March is National Nutrition Month
“Bite into a Healthy Lifestyle”
Before you start reading this, I’d like to mention that I despise the word “diet”. It has such a negative meaning in our society. I consider it another one of those four letter words that makes you cringe when you hear it. What does the word “diet” mean to you? I bet it’s not good. No one likes to hear the word “diet”. No one likes to be told, “You need to be on a diet”. “Diets” are more often short-term solutions. “Diets” are restrictive and keep you feeling deprived.
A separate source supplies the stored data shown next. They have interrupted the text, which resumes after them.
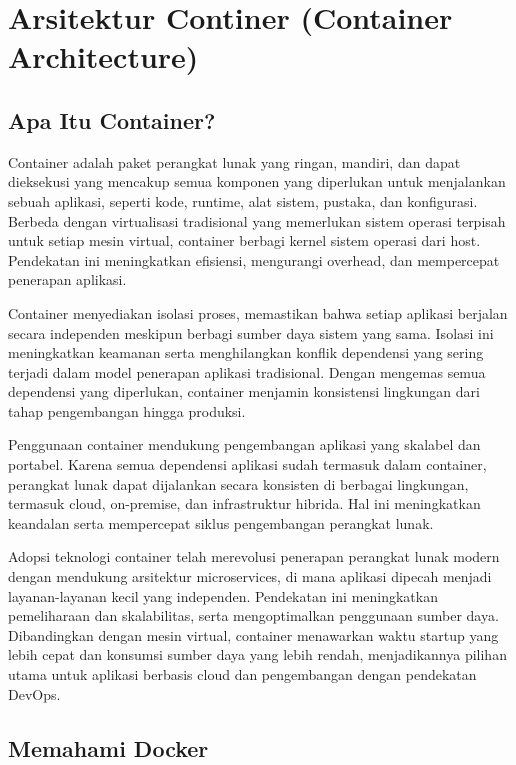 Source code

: 
\chapter{Arsitektur Continer (Container Architecture)}

\section{Apa Itu Container?}

Container adalah paket perangkat lunak yang ringan, mandiri, dan dapat dieksekusi yang mencakup semua komponen yang diperlukan untuk menjalankan sebuah aplikasi, seperti kode, runtime, alat sistem, pustaka, dan konfigurasi. Berbeda dengan virtualisasi tradisional yang memerlukan sistem operasi terpisah untuk setiap mesin virtual, container berbagi kernel sistem operasi dari host. Pendekatan ini meningkatkan efisiensi, mengurangi overhead, dan mempercepat penerapan aplikasi.

Container menyediakan isolasi proses, memastikan bahwa setiap aplikasi berjalan secara independen meskipun berbagi sumber daya sistem yang sama. Isolasi ini meningkatkan keamanan serta menghilangkan konflik dependensi yang sering terjadi dalam model penerapan aplikasi tradisional. Dengan mengemas semua dependensi yang diperlukan, container menjamin konsistensi lingkungan dari tahap pengembangan hingga produksi.

Penggunaan container mendukung pengembangan aplikasi yang skalabel dan portabel. Karena semua dependensi aplikasi sudah termasuk dalam container, perangkat lunak dapat dijalankan secara konsisten di berbagai lingkungan, termasuk cloud, on-premise, dan infrastruktur hibrida. Hal ini meningkatkan keandalan serta mempercepat siklus pengembangan perangkat lunak.

Adopsi teknologi container telah merevolusi penerapan perangkat lunak modern dengan mendukung arsitektur microservices, di mana aplikasi dipecah menjadi layanan-layanan kecil yang independen. Pendekatan ini meningkatkan pemeliharaan dan skalabilitas, serta mengoptimalkan penggunaan sumber daya. Dibandingkan dengan mesin virtual, container menawarkan waktu startup yang lebih cepat dan konsumsi sumber daya yang lebih rendah, menjadikannya pilihan utama untuk aplikasi berbasis cloud dan pengembangan dengan pendekatan DevOps.

\section{Memahami Docker}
I often hear, “If it tastes good, it’s not good for you”.
Well, for your information, diet is actually defined as:
a : food and drink regularly provided or consumed
b : habitual nourishment
c : the kind and amount of food prescribed for a person or animal for a special reason
d : a regimen of eating and drinking sparingly so as to reduce one’s weight <going on a diet>
We all consume a diet, regardless of what it entails.
Your eating habits can make a huge impact in your health. Eating is one of the greatest pleasures in life – and the choices you make can either make you healthier or make you sicker. Perhaps you, as are many of my clients, are motivated to eat healthier and start exercising to lose weight. After a few weeks of not seeing the number on the scale change or after reaching the dreaded plateau, frustration kicks in and the feeling of “this isn’t working” leads back to old habits. Remember, weight does not define your health but is a risk factor for other health conditions.
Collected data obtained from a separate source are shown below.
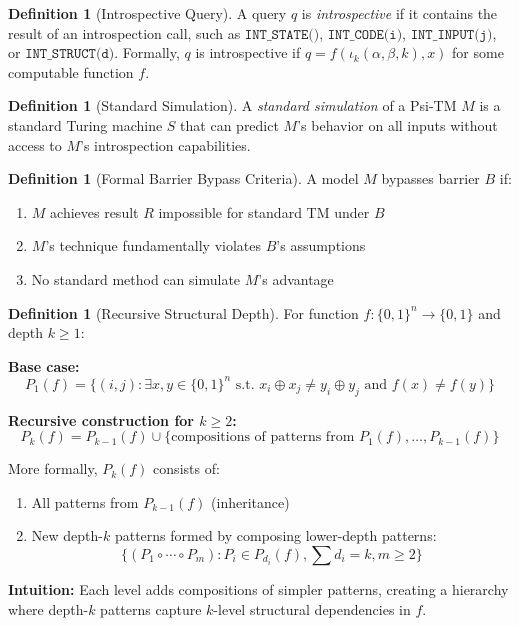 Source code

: \documentclass[11pt]{article}
\theoremstyle{definition}
\newtheorem{definition}[theorem]{Definition}
\begin{document}
\begin{definition}[Introspective Query]
A query $q$ is \textit{introspective} if it contains the result of an introspection call, such as $\texttt{INT\_STATE()}$, $\texttt{INT\_CODE(i)}$, $\texttt{INT\_INPUT(j)}$, or $\texttt{INT\_STRUCT(d)}$. Formally, $q$ is introspective if $q = f(\iota_k(\alpha, \beta, k), x)$ for some computable function $f$.
\end{definition}

\begin{definition}[Standard Simulation]
A \textit{standard simulation} of a Psi-TM $M$ is a standard Turing machine $S$ that can predict $M$'s behavior on all inputs without access to $M$'s introspection capabilities.
\end{definition}

\begin{definition}[Formal Barrier Bypass Criteria]
A model $M$ bypasses barrier $B$ if:
\begin{enumerate}
\item $M$ achieves result $R$ impossible for standard TM under $B$
\item $M$'s technique fundamentally violates $B$'s assumptions
\item No standard method can simulate $M$'s advantage
\end{enumerate}
\end{definition}

\begin{definition}[Recursive Structural Depth]
For function $f: \{0,1\}^n \to \{0,1\}$ and depth $k \geq 1$:

\textbf{Base case:}
$$P_1(f) = \{(i,j) : \exists x,y \in \{0,1\}^n \text{ s.t. } x_i \oplus x_j \neq y_i \oplus y_j \text{ and } f(x) \neq f(y)\}$$

\textbf{Recursive construction for $k \geq 2$:}
$$P_k(f) = P_{k-1}(f) \cup \{\text{compositions of patterns from } P_1(f), \ldots, P_{k-1}(f)\}$$

More formally, $P_k(f)$ consists of:
\begin{enumerate}
\item All patterns from $P_{k-1}(f)$ (inheritance)
\item New depth-$k$ patterns formed by composing lower-depth patterns:
   $$\{(P_1 \circ \cdots \circ P_m) : P_i \in P_{d_i}(f), \sum d_i = k, m \geq 2\}$$
\end{enumerate}

\textbf{Intuition:} Each level adds compositions of simpler patterns, creating a hierarchy where depth-$k$ patterns capture $k$-level structural dependencies in $f$.
\end{definition}
\end{document}
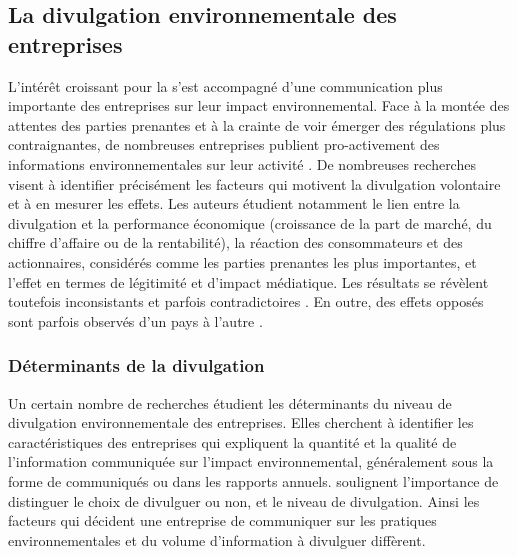     \subsection{La divulgation environnementale des entreprises}

        L'intérêt croissant pour la \rse s'est accompagné d'une communication plus importante des entreprises sur leur impact environnemental. Face à la montée des attentes des parties prenantes et à la crainte de voir émerger des régulations plus contraignantes, de nombreuses entreprises publient pro-activement des informations environnementales sur leur activité \parencite{cormier2007revisited, cormier1999corporate}. De nombreuses recherches visent à identifier précisément les facteurs qui motivent la divulgation volontaire et à en mesurer les effets. Les auteurs étudient notamment le lien entre la divulgation et la performance économique (croissance de la part de marché, du chiffre d'affaire ou de la rentabilité), la réaction des consommateurs et des actionnaires, considérés comme les parties prenantes les plus importantes, et l'effet en termes de légitimité et d'impact médiatique. Les résultats se révèlent toutefois inconsistants et parfois contradictoires \parencite{gray2001social}. En outre, des effets opposés sont parfois observés d'un pays à l'autre \parencite{bouten2012how, cormier2007revisited}.

        \subsubsection{Déterminants de la divulgation}
            Un certain nombre de recherches étudient les déterminants du niveau de divulgation environnementale des entreprises. Elles cherchent à identifier les caractéristiques des entreprises qui expliquent la quantité et la qualité de l'information communiquée sur l'impact environnemental, généralement sous la forme de communiqués ou dans les rapports annuels. \textcite{bouten2012how} soulignent l'importance de distinguer le choix de divulguer ou non, et le niveau de divulgation. Ainsi les facteurs qui décident une entreprise de communiquer sur les pratiques environnementales et du volume d'information à divulguer diffèrent. \\

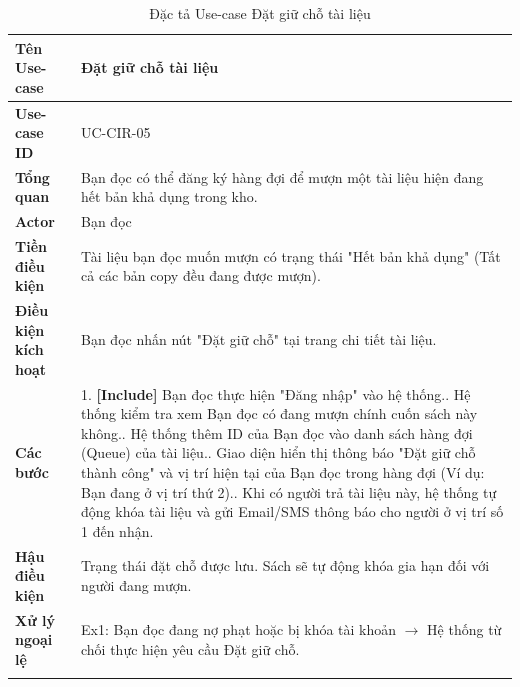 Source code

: \begin{longtable}{|p{3.5cm}|p{11.5cm}|}
    \hline
    \textbf{Tên Use-case} & \textbf{Đặt giữ chỗ tài liệu} \\
    \hline
    \textbf{Use-case ID} & UC-CIR-05 \\
    \hline
    \textbf{Tổng quan} & Bạn đọc có thể đăng ký hàng đợi để mượn một tài liệu hiện đang hết bản khả dụng trong kho. \\
    \hline
    \textbf{Actor} & Bạn đọc \\
    \hline
    \textbf{Tiền điều kiện} & Tài liệu bạn đọc muốn mượn có trạng thái "Hết bản khả dụng" (Tất cả các bản copy đều đang được mượn). \\
    \hline
    \textbf{Điều kiện kích hoạt} & Bạn đọc nhấn nút "Đặt giữ chỗ" tại trang chi tiết tài liệu. \\
    \hline
    \textbf{Các bước} & 
    1. \textbf{[Include]} Bạn đọc thực hiện "Đăng nhập" vào hệ thống.\newline
    2. Hệ thống kiểm tra xem Bạn đọc có đang mượn chính cuốn sách này không.\newline
    3. Hệ thống thêm ID của Bạn đọc vào danh sách hàng đợi (Queue) của tài liệu.\newline
    4. Giao diện hiển thị thông báo "Đặt giữ chỗ thành công" và vị trí hiện tại của Bạn đọc trong hàng đợi (Ví dụ: Bạn đang ở vị trí thứ 2).\newline
    5. Khi có người trả tài liệu này, hệ thống tự động khóa tài liệu và gửi Email/SMS thông báo cho người ở vị trí số 1 đến nhận. \\
    \hline
    \textbf{Hậu điều kiện} & Trạng thái đặt chỗ được lưu. Sách sẽ tự động khóa gia hạn đối với người đang mượn. \\
    \hline
    \textbf{Xử lý ngoại lệ} & 
    Ex1: Bạn đọc đang nợ phạt hoặc bị khóa tài khoản $\rightarrow$ Hệ thống từ chối thực hiện yêu cầu Đặt giữ chỗ. \\
    \hline
    \caption{Đặc tả Use-case Đặt giữ chỗ tài liệu}
\end{longtable}

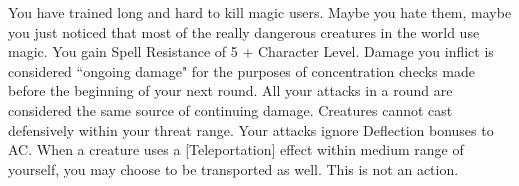 {You have trained long and hard to kill magic users. Maybe you hate them, maybe you just noticed that most of the really dangerous creatures in the world use magic.}
{You gain Spell Resistance of 5 + Character Level.}
{Damage you inflict is considered ``ongoing damage" for the purposes of concentration checks made before the beginning of your next round. All your attacks in a round are considered the same source of continuing damage.}
{Creatures cannot cast defensively within your threat range.}
{Your attacks ignore Deflection bonuses to AC.}
{When a creature uses a [Teleportation] effect within medium range of yourself, you may choose to be transported as well. This is not an action.}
Recent studies have shown that your eating habits, amount physical activity, sleep quality and other lifestyle factors have more impact on your health and co-morbidity risk than just your weight status (defined as Body Mass Index, or BMI, which is a ratio of your height and weight). All individuals, regardless of BMI, get diabetes, have heart attacks, develop kidney disease and develop cancers. Though being obese does increase your risk of these conditions, simply having an underweight or normal BMI does not make you immune. It is important for everyone to have wholesome, healthy, sustainable eating habits.
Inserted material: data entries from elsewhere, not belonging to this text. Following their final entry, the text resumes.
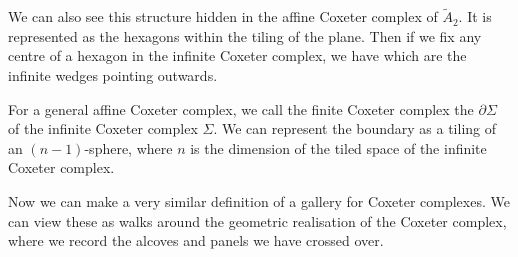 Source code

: \documentclass[11pt]{article}
\begin{document}
We can also see this structure hidden in the affine Coxeter complex of $\tilde{A}_2$. It is represented as the hexagons within the tiling of the plane. Then if we fix any centre of a hexagon in the infinite Coxeter complex, we have  which are the infinite wedges pointing outwards. 

For a general affine Coxeter complex, we call the finite Coxeter complex the  $\partial\Sigma$ of the infinite Coxeter complex $\Sigma$. We can represent the boundary as a tiling of an $(n-1)$-sphere, where $n$ is the dimension of the tiled space of the infinite Coxeter complex. 











Now we can make a very similar definition of a gallery for Coxeter complexes. We can view these as walks around the geometric realisation of the Coxeter complex, where we record the alcoves and panels we have crossed over. 
\end{document}
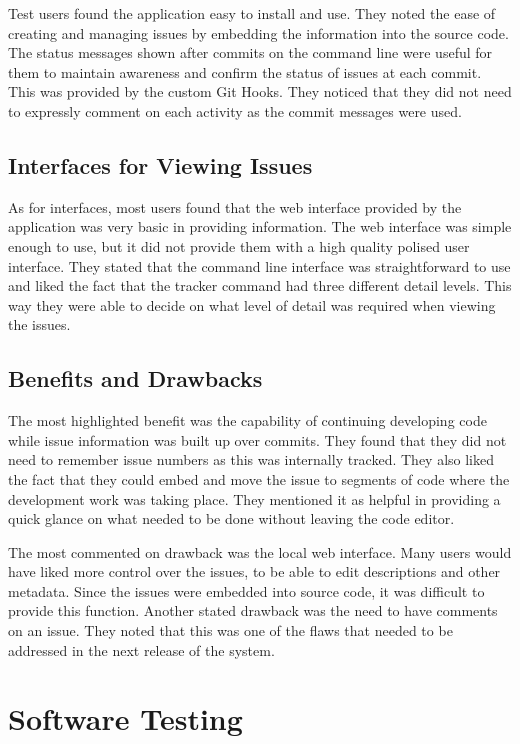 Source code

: \documentclass{mproj}
\begin{document}
Test users found the application easy to install and use. They noted the ease of creating and managing issues by embedding the information into the source code. The status messages shown after commits on the command line were useful for them to maintain awareness and confirm the status of issues at each commit. This was provided by the custom Git Hooks. They noticed that they did not need to expressly comment on each activity as the commit messages were used.

\subsection{Interfaces for Viewing Issues}

As for interfaces, most users found that the web interface provided by the application was very basic in providing information. The web interface was simple enough to use, but it did not provide them with a high quality polised user interface. They stated that the command line interface was straightforward to use and liked the fact that the tracker command had three different detail levels. This way they were able to decide on what level of detail was required when viewing the issues.

\subsection{Benefits and Drawbacks}

The most highlighted benefit was the capability of continuing developing code while issue information was built up over commits. They found that they did not need to remember issue numbers as this was internally tracked. They also liked the fact that they could embed and move the issue to segments of code where the development work was taking place. They mentioned it as helpful in providing a quick glance on what needed to be done without leaving the code editor.

The most commented on drawback was the local web interface. Many users would have liked more control over the issues, to be able to edit descriptions and other metadata. Since the issues were embedded into source code, it was difficult to provide this function. Another stated drawback was the need to have comments on an issue. They noted that this was one of the flaws that needed to be addressed in the next release of the system.


\section{Software Testing} 
\end{document}
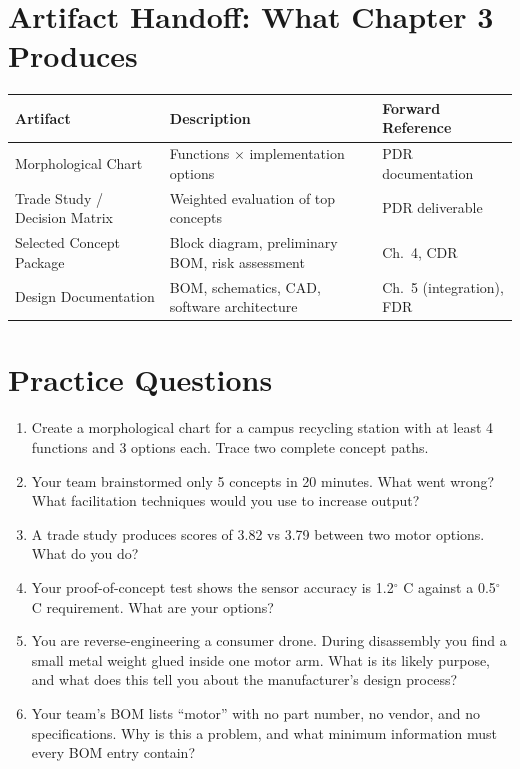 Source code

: \documentclass[11pt,letterpaper,twoside,openany]{book}
\begin{document}
\section{Artifact Handoff: What Chapter 3 Produces}
\begin{table}[htbp]\centering\small
\begin{tabularx}{\textwidth}{l X l}
\toprule
\textbf{Artifact} & \textbf{Description} & \textbf{Forward Reference} \\
\midrule
Morphological Chart & Functions $\times$ implementation options & PDR documentation \\
Trade Study / Decision Matrix & Weighted evaluation of top concepts & PDR deliverable \\
Selected Concept Package & Block diagram, preliminary BOM, risk assessment & Ch.~4, CDR \\
Design Documentation & BOM, schematics, CAD, software architecture & Ch.~5 (integration), FDR \\
\bottomrule
\end{tabularx}
\end{table}

\section{Practice Questions}
\begin{enumerate}[leftmargin=1.5em]
\item Create a morphological chart for a campus recycling station with at least 4 functions and 3 options each. Trace two complete concept paths.
\item Your team brainstormed only 5 concepts in 20 minutes. What went wrong? What facilitation techniques would you use to increase output?
\item A trade study produces scores of 3.82 vs 3.79 between two motor options. What do you do?
\item Your proof-of-concept test shows the sensor accuracy is 1.2$^{\circ}$ C against a 0.5$^{\circ}$ C requirement. What are your options?
\item You are reverse-engineering a consumer drone. During disassembly you find a small metal weight glued inside one motor arm. What is its likely purpose, and what does this tell you about the manufacturer's design process?
\item Your team's BOM lists ``motor'' with no part number, no vendor, and no specifications. Why is this a problem, and what minimum information must every BOM entry contain?
\end{enumerate}
\end{document}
Being healthy and changing your lifestyle shouldn’t be defined by the number on the scale. Try focusing on other aspects of your life that are more likely improving and make the biggest difference in the long-term, such as:
- Increased energy
- Increased confidence in yourself
- Better mood, improved cognition and overall improving brain health
- Improved sleep quality
- Decreased chronic inflammation throughout your body
- Boosting your immune system – most of your immune function derives from your gut
- Adding healthy, happy years to your life
- Warding off preventable illnesses that would ultimately require medications, doctor’s visits and decreased quality of life
- Maintaining a comfortable, healthier weight and body image
So where do you start? Small changes lead to bigger changes over time. Be patient with yourself and your family. Your being healthier isn’t a fad or trend … it’s a way of living that will need to continue every day. It takes at least 6 weeks to develop new habits. Start small by choosing a fruit or vegetable as a side item instead of chips or French fries. Choose water instead of any sodas, teas or juices. Focus your meal budget on buying plant foods on the outside of the grocery store aisles – fruits, vegetables, beans, whole grains and nuts/seeds. Knowledge is power, so start looking at your food labels and investigating the ingredient list. Search online or in magazines for recipes that are plant based. There are tons of meals that can be prepared – start to finish – in less than 45 minutes.
Don’t like to cook? A lot of nutritious foods are ready to eat – fresh or canned fruit, raw vegetables in a salad or with a dip, yogurt, cheese sticks, a handful of almonds, whole grain crackers. Try the frozen vegetables that you can steam in the microwave – no pot or stove needed. Make a sandwich with added sliced vegetables, and try hummus or avocado instead of mayonnaise. Eat out less; studies show restaurant and fast food are much higher in added fats, sugars and salt than a home-cooked meal. And most importantly, take time to enjoy your food without distractions such as the TV or computer.
If you have any questions about your eating habits or nutrition, please seek the advice of a Registered Dietitian. Happy National Nutrition Month!